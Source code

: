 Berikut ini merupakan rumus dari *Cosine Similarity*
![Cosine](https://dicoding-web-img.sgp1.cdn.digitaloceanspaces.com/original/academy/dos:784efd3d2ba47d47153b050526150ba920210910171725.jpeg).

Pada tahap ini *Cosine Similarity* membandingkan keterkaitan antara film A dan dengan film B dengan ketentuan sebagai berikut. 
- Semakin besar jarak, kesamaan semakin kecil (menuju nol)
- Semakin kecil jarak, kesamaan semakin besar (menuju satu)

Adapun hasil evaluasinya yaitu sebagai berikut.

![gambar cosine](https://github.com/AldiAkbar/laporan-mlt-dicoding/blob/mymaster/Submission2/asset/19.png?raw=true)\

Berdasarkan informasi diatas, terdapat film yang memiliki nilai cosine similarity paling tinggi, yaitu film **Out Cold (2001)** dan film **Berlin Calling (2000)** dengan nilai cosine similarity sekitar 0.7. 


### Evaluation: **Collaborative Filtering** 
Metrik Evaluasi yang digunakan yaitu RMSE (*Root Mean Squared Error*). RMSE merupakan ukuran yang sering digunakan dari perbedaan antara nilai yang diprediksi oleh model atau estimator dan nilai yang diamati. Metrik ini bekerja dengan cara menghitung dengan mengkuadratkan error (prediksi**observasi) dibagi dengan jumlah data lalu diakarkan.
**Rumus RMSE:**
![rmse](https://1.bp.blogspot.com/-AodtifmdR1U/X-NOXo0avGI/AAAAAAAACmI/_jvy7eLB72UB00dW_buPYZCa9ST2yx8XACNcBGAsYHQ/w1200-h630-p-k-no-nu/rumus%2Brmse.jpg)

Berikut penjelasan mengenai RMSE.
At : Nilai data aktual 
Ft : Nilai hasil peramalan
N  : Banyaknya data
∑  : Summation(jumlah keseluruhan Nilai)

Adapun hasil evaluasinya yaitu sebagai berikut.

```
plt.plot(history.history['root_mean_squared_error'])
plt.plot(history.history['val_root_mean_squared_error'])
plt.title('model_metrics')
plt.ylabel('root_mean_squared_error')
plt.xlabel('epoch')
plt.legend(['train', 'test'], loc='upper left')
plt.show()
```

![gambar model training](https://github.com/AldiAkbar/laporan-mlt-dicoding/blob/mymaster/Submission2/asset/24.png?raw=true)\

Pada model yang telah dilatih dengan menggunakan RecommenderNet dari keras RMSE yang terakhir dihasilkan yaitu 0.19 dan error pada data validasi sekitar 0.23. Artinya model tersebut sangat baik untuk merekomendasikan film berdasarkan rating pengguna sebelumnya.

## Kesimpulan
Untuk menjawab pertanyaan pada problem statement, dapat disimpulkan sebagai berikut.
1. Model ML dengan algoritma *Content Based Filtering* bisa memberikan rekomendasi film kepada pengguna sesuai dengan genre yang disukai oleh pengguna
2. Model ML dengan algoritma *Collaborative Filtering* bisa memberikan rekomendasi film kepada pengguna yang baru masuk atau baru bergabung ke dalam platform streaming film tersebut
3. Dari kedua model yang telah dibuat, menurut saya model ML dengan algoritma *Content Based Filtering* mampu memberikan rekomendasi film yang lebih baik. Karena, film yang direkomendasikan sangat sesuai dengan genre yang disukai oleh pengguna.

WORK INSTRUCTION:
Your answer must consist of every line from the listing that holds the string "data".

ANSWER SECTION:
Metrik Evaluasi yang digunakan yaitu RMSE (*Root Mean Squared Error*). RMSE merupakan ukuran yang sering digunakan dari perbedaan antara nilai yang diprediksi oleh model atau estimator dan nilai yang diamati. Metrik ini bekerja dengan cara menghitung dengan mengkuadratkan error (prediksi**observasi) dibagi dengan jumlah data lalu diakarkan.
At : Nilai data aktual 
N  : Banyaknya data
Pada model yang telah dilatih dengan menggunakan RecommenderNet dari keras RMSE yang terakhir dihasilkan yaitu 0.19 dan error pada data validasi sekitar 0.23. Artinya model tersebut sangat baik untuk merekomendasikan film berdasarkan rating pengguna sebelumnya.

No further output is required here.